§ Task item:
Report every line of the records below that contains the word "means".

Data items:
-=-=-
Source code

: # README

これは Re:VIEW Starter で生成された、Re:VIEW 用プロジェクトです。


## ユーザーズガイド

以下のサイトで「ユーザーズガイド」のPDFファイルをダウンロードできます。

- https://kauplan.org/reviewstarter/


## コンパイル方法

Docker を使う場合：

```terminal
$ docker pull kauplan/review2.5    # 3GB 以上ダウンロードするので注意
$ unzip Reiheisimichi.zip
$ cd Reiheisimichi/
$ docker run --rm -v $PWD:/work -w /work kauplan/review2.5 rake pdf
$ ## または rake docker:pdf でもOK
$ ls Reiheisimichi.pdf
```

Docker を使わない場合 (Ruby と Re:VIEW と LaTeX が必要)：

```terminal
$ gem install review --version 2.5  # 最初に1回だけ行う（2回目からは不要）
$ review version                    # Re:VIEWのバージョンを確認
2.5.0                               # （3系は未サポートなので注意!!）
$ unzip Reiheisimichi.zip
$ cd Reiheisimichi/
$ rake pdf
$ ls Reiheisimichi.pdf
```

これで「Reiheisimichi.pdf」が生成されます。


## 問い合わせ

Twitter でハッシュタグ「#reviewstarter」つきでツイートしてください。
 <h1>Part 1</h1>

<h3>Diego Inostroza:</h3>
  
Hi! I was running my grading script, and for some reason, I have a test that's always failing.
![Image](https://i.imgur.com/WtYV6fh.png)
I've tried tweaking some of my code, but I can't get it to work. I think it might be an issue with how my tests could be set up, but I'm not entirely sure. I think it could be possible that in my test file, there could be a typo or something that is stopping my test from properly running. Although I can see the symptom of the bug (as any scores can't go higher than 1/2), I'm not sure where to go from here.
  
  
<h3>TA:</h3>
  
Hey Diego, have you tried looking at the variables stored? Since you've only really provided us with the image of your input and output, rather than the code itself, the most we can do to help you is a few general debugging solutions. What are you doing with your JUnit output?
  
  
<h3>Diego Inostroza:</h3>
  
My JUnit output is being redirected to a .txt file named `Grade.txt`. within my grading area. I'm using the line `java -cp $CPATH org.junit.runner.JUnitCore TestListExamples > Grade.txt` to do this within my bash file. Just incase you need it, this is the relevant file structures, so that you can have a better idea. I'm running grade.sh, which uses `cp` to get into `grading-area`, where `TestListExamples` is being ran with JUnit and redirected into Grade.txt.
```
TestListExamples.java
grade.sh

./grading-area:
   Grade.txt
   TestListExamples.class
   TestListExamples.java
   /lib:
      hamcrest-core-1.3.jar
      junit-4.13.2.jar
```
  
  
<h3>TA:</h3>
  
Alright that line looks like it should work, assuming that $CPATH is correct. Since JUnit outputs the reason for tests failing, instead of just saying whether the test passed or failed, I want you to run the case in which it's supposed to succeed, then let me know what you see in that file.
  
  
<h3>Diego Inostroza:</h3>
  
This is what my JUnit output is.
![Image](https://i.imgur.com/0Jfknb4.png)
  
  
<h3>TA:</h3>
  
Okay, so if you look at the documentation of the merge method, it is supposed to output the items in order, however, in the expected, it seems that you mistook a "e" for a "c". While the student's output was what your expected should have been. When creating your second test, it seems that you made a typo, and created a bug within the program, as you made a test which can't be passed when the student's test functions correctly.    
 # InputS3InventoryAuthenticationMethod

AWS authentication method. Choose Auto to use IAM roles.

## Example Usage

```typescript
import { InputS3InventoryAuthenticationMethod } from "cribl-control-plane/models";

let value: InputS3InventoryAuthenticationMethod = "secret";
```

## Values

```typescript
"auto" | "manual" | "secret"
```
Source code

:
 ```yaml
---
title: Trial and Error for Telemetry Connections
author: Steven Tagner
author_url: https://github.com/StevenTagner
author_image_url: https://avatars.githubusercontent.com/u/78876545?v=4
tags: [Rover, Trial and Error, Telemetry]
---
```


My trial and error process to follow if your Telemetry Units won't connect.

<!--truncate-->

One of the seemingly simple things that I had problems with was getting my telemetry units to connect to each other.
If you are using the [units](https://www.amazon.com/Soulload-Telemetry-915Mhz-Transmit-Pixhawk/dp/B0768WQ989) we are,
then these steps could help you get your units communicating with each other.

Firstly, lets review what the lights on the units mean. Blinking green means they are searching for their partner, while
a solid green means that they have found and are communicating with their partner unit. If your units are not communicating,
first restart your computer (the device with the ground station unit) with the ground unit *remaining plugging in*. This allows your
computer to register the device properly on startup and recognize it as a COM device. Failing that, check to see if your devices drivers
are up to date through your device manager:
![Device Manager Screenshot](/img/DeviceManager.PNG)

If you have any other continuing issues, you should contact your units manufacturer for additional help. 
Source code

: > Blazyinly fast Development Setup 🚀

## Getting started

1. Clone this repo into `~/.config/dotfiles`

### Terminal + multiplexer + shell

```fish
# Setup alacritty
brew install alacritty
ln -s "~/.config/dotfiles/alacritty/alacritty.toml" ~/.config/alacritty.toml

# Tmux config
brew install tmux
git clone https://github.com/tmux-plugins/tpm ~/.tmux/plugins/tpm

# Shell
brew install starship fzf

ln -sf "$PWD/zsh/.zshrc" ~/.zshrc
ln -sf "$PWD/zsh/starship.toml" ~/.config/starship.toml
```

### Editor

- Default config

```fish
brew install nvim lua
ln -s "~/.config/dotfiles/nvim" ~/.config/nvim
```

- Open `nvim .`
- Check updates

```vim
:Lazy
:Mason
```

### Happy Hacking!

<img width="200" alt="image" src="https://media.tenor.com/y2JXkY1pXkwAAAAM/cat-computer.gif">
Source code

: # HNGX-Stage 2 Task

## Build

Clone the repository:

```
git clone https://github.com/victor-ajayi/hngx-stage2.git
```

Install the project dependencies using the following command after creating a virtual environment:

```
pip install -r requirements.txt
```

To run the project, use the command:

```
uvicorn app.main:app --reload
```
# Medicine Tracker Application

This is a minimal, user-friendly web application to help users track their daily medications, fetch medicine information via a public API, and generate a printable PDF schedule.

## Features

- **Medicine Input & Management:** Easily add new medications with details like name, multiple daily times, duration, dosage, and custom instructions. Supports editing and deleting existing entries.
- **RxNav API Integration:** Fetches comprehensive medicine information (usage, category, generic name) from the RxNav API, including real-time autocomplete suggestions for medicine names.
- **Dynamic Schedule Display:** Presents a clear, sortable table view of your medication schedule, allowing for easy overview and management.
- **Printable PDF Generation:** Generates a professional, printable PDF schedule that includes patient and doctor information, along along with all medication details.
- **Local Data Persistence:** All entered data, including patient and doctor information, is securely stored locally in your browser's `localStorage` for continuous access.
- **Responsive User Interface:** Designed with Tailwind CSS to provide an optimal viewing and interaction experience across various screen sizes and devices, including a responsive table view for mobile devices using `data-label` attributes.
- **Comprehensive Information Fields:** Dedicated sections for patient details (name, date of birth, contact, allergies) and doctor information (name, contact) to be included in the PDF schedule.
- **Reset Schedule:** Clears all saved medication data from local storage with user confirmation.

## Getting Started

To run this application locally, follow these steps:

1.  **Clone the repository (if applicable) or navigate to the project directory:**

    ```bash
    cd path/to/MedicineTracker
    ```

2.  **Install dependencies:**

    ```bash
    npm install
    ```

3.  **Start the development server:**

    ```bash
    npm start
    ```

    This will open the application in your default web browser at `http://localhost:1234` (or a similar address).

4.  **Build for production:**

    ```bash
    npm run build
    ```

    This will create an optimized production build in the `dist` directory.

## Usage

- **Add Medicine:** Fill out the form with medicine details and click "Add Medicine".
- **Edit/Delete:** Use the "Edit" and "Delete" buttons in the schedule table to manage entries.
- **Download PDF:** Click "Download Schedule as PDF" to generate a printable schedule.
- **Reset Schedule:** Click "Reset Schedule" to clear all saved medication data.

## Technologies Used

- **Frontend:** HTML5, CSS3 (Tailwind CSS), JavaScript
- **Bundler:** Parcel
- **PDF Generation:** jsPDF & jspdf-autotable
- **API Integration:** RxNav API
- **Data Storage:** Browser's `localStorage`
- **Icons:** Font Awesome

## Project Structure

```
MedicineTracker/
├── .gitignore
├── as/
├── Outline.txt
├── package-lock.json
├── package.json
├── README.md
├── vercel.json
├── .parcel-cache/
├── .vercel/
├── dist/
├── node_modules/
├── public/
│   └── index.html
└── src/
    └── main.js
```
-=-=-
§ Exercise answer:
Firstly, lets review what the lights on the units mean. Blinking green means they are searching for their partner, while
a solid green means that they have found and are communicating with their partner unit. If your units are not communicating,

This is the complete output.